Khiron Life Sciences Corp. (“Khiron” or the “Company“) (TSXV: KHRN) (OTCQX: KHRNF), announces that it has commenced an overnight marketed offering (the “Offering“) of the Company’s units (each an “Offered Unit“) on a reasonable best-efforts agency basis, with each Offered Unit comprising of one common share and one common share purchase warrant (each a “Warrant“) at a price of $0.45 per Offered Unit. Each Warrant will entitle the holder to purchase one common share of the Company at an exercise price of $0.75 per share expiring on November 26, 2025.    

A.G.P./Alliance Global Partners and ATB Capital Markets Inc. have agreed to act as the lead placement agent and co-placement agent, respectively, for the proposed Offering. The securities offered under the Offering will be issued and sold only in the United States in accordance with applicable securities laws. 

The Company intends to use the net proceeds of the Offering for: (i) future acquisitions; (ii) capital expenditures; and (iii) general corporate and working capital purposes. The proposed Offering is expected to close on or about July 8, 2021, subject to the satisfaction of customary closing conditions and the receipt of regulatory approvals, including the approval of the TSX Venture Exchange (the “TSXV“). There can be no assurance as to whether or when the proposed Offering may be completed, or as to the actual size or specific terms of the Offering.

The Offering is expected to be conducted on a private placement basis to persons in the United States who are “qualified institutional buyers”, as such term is defined in Rule 144A under the United States Securities Act of 1933, as amended (the “U.S. Securities Act“), who are also “accredited investors”, as such term is defined in Rule 501(a) of Regulation D  under the U.S. Securities Act (“Regulation D“), and, in each case, in compliance with Rule 506(b) of Regulation D and applicable United States securities laws. The Company has agreed to file a prospectus supplement (the “Prospectus Supplement“) in Canada to its existing Canadian base shelf prospectus (the “Shelf Prospectus“) filed with the securities regulatory authority in each of the provinces and territories of Canada that will cover the resale of (i) the common shares issued in the Offering; and (ii) the common shares issuable upon exercise of the Warrants. 
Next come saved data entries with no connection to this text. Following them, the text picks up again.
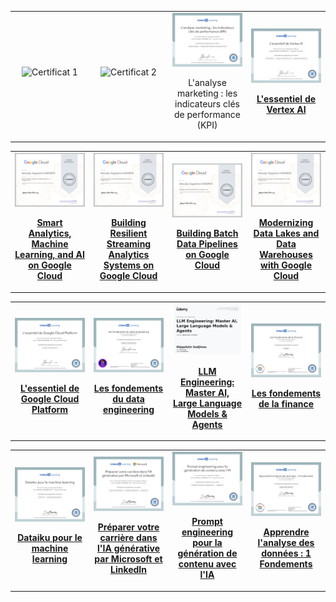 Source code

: <table>
  <tr>
    <td align="center" width="25%">
      <img src="image-1" alt="Certificat 1" width="100%">
      <p><strong><a href="link"></a></strong></p>
    </td>
    <td align="center" width="25%">
      <img src="image-2" alt="Certificat 2" width="100%">
      <p><strong><a href="link"></a></strong></p>
    </td>
    <td align="center" width="25%">
      <img src="Certificat-L'analyse marketing_les indicateurs cles de performance.jpeg" alt="Certificat 3" width="100%">
      <p><strong><a href="https://www.linkedin.com/learning/certificates/eb81afb123bc7018003963ba9b2a449ce5759ae8777e56774d470337129e175a"></a></strong>L'analyse marketing : les indicateurs clés de performance (KPI)</p>
    </td>
    <td align="center" width="25%">
      <img src="CertificatDaccomplissement_Lessentiel de Vertex AI_page-0001.jpg" alt="Certificat 4" width="100%">
      <p><strong><a href="https://www.linkedin.com/learning/certificates/d66aaf6d3dacc8f5ff914de492494716ee7a2c2b395a1c78e10037f0bdafea33?trk=share_certificate">L'essentiel de Vertex AI </a></strong></p>
    </td>
  </tr>
</table>

<table>
  <tr>
    <td align="center" width="25%">
      <img src="coursera-Smart Analytics, Machine Learning, and AI on  Google Cloud_page-0001.jpg" alt="Certificat 1" width="100%">
      <p><strong><a href="https://coursera.org/share/89720c57426a110667ed91cc67fba512"> Smart Analytics, Machine Learning, and AI on
 Google Cloud</a></strong></p>
    </td>
    <td align="center" width="25%">
      <img src="Coursera - Building Resilient Streaming Analytics Systems on Google Cloud_page-0001.jpg" alt="Certificat 2" width="100%">
      <p><strong><a href="https://coursera.org/share/921d1f566858388f72ece391ed64f5d4"> Building Resilient Streaming Analytics Systems on
 Google Cloud</a></strong></p>
    </td>
    <td align="center" width="25%">
      <img src="Coursera - Building Batch Data Pipelines on Google Cloud_page-0001.jpg" alt="Certificat 3" width="100%">
      <p><strong><a href="https://coursera.org/share/62abe59dd660a0603fd2f80ee2fec412">Building Batch Data Pipelines on Google Cloud</a></strong></p>
    </td>
    <td align="center" width="25%">
      <img src="Coursera - Modernizing Data Lakes and Data Warehouses with Google Cloud_page-0001.jpg" alt="Certificat 4" width="100%">
      <p><strong><a href="https://coursera.org/share/0f97792d8cb61e650167a4900345f4dd">Modernizing Data Lakes and Data Warehouses with Google Cloud</a></strong></p>
    </td>
  </tr>
</table>

<table>
  <tr>
    <td align="center" width="25%">
      <img src="Google_Cloud_Plateforme.jpg" alt="Certificat 1" width="100%">
      <p><strong><a href="https://www.linkedin.com/learning/certificates/841fbf26610884edcdf0cc2f571faaf55627d906ba95939dcd7cb54aec160ffa?trk=share_certificate">L'essentiel de Google Cloud Platform</a></strong></p>
    </td>
    <td align="center" width="25%">
      <img src="Cert_Data_Ing_Fondements.jpg" alt="Certificat 2" width="100%">
      <p><strong> <a href="https://www.linkedin.com/learning/certificates/cb4f5569a00a9796a63d5acdb4c2cfc18da675b39d6961bfa6706281dccf98d1?trk=share_certificate">Les fondements du data engineering</a></strong></p>
    </td>
    <td align="center" width="25%">
      <img src="certification Udemy LLM Engineering_page-0001.jpg" alt="Certificat 3" width="100%">
      <p><strong><a href="https://www.udemy.com/certificate/UC-0fe51c35-a3d3-4c5e-9391-85f4667badf4/">LLM Engineering: Master AI, Large Language Models & Agents</a></strong></p>
    </td>
    <td align="center" width="25%">
      <img src="CertificatDaccomplissement_Les fondements de la finance_page-0001.jpg" alt="Certificat 4" width="100%">
      <p><strong><a href="https://www.linkedin.com/learning/certificates/11cea759cfb56cf4a869aedf1f6d67e74f4576fb85e3ecaffa23c013d37912f7?lipi=urn%3Ali%3Apage%3Ad_flagship3_profile_view_base_certifications_details%3BB3zQ%2BuoQRqKEeu5lEcfstA%3D%3D">Les fondements de la finance</a></strong></p>
    </td>
  </tr>
</table>

<table>
  <tr>
    <td align="center" width="25%">
      <img src="CertificatDaccomplissement_Dataiku pour le machine learning_page-0001.jpg" alt="Certificat 1" width="100%">
      <p><strong><a href="https://www.linkedin.com/learning/certificates/a5943820c0b30ad59280051dcf6751ff8c3f88d0e3006d21d6de26ce8e819022">Dataiku pour le machine learning</a></strong></p>
    </td>
    <td align="center" width="25%">
      <img src="CertificatDaccomplissement_Preparer votre carriere dans lIA generative par Microsoft et LinkedIn_page-0001.jpg" alt="Certificat 2" width="100%">
      <p><strong><a href="https://www.linkedin.com/learning/certificates/ceabeaf2a50832bded0d55fa4ab8054370384d3a33e6a58f4592ed8c4d41c89e">Préparer votre carrière dans l'IA générative par Microsoft et LinkedIn</a></strong></p>
    </td>
    <td align="center" width="25%">
      <img src="CertificatDaccomplissement_Prompt engineering pour la generation de contenu avec lIA_page-0001.jpg" alt="Certificat 3" width="100%">
      <p><strong><a href="https://www.linkedin.com/learning/certificates/40b48c4978252138b1a55333d2fb0a5023db9f9a3038a9780dda25162887bf39">Prompt engineering pour la génération de contenu avec l'IA </a></strong></p>
    </td>
    <td align="center" width="25%">
      <img src="CertificatDaccomplissement_Apprendre lanalyse des donnees  1 Fondements_page-0001.jpg" alt="Certificat 4" width="100%">
      <p><strong><a href="https://www.linkedin.com/learning/certificates/1ce885039000e5de153b1cb5c6415768042bdd43279002c964790a9485ca74fe">Apprendre l'analyse des données : 1 Fondements</a></strong></p>
    </td>
  </tr>
</table>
A copy of the Shelf Prospectus can be found on SEDAR at www.sedar.com.

The securities offered in the Offering have not been and will not be registered under the U.S. Securities Act or the securities laws of any state of the United States and may not be offered or sold absent such registration or an applicable exemption from such registration requirements. This news release shall not constitute an offer to sell or the solicitation of an offer to buy, nor shall there be any sale of the Offered Units in any jurisdiction in which such offer, solicitation or sale would be unlawful prior to registration or qualification under the securities laws of that jurisdiction. The securities referenced herein have not been approved or disapproved by any regulatory authority.